Connecticut’s privacy law requires businesses to perform data protection assessments (DPAs). DPAs are meant for businesses to evaluate the business benefits of processing users' personal data with the potential risks to users. This includes processing the personal data for purposes of:

  • Targeted advertising.
  • The sale of personal data.
  • Profiling that could present a heightened risk of harm to consumers, which includes:
    • Unfair or deceptive treatment.
    • Financial, physical, or reputational injury.
    • Physical or other intrusion upon private affairs.
    • Other substantial injury.

Generally, your business must include the following information in your DPAs:

TitleIn simple terms...Description
Data Categories What data am I processing? The type or category of personal data your business is processing.
Purpose of Processing Is this data truly necessary to fulfill a specific purpose?
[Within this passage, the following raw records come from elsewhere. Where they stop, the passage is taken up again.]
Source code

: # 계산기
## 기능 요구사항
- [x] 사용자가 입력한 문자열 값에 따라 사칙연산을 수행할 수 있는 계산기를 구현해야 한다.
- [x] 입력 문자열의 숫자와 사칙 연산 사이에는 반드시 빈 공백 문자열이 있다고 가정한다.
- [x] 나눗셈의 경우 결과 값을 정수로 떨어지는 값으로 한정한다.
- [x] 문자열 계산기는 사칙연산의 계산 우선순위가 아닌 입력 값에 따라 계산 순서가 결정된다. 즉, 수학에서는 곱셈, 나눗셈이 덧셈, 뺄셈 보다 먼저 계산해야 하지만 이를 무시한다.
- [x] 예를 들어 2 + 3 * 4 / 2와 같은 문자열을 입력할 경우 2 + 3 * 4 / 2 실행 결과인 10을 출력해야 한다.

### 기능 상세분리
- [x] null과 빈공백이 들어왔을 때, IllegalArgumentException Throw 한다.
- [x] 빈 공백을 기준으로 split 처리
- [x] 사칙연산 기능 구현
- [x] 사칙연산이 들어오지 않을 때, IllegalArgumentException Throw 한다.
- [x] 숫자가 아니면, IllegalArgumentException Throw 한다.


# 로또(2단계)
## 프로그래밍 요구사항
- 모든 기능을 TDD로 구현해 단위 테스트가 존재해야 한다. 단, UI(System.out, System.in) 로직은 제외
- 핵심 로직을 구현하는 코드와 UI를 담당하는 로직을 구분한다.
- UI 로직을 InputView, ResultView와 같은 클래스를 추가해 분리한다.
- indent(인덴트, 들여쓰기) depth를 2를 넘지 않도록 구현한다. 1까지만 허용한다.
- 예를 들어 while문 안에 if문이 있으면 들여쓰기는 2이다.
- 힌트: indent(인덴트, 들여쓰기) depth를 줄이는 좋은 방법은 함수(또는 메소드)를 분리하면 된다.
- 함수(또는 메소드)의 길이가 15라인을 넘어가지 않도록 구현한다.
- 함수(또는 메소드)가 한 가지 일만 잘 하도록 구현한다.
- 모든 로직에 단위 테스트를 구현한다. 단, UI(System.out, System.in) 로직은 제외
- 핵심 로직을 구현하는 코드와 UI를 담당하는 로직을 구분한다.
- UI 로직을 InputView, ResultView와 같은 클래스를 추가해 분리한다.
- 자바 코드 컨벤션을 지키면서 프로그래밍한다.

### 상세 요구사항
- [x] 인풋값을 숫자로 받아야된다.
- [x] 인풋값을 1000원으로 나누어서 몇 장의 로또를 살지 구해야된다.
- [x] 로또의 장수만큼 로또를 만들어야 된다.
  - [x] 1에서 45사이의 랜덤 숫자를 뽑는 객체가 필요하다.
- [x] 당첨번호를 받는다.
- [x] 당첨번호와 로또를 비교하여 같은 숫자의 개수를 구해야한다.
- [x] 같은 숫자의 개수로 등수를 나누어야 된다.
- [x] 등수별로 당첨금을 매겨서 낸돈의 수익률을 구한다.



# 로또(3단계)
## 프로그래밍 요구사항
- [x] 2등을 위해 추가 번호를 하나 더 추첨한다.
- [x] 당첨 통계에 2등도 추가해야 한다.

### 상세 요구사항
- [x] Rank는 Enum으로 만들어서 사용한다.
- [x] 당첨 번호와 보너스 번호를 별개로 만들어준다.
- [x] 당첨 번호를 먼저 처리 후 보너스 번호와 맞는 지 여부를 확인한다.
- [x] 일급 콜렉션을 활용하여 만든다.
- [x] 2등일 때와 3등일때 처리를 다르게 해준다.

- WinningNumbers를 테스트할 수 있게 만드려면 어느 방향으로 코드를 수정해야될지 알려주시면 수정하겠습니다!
Is the user data I’m processing adding value to the user or necessary for my business? Or is it just creating unnecessary risk to the user and the business?
Data Retention How long are we keeping the data? Are we disposing of data as quickly as we reasonably can to minimize and reduce the risk to our users and our company?
Location Where is the data flowing? (Organizationally and geographically) Due to different policies internationally, data flows between various geographies create risk for your users. For example, data traveling between the U.S. and the EU is only permitted under specific conditions.
Data Processing Contracts Are our vendor's policies and agreements up to date? You are responsible for ensuring that your vendors are complying with your security and privacy practices for the safety of your users.
Security Controls Is our users' data secure? A broad review of security controls to ensure that your business is adequately protected. This includes special considerations for de-identified data.

Unlike Europe's GDPR, there is no single standard form for risk evaluations today. However, answering the above questions for your business regularly and recording this evaluation as part of an audit trail will set you up for success to comply with Connecticut’s privacy law.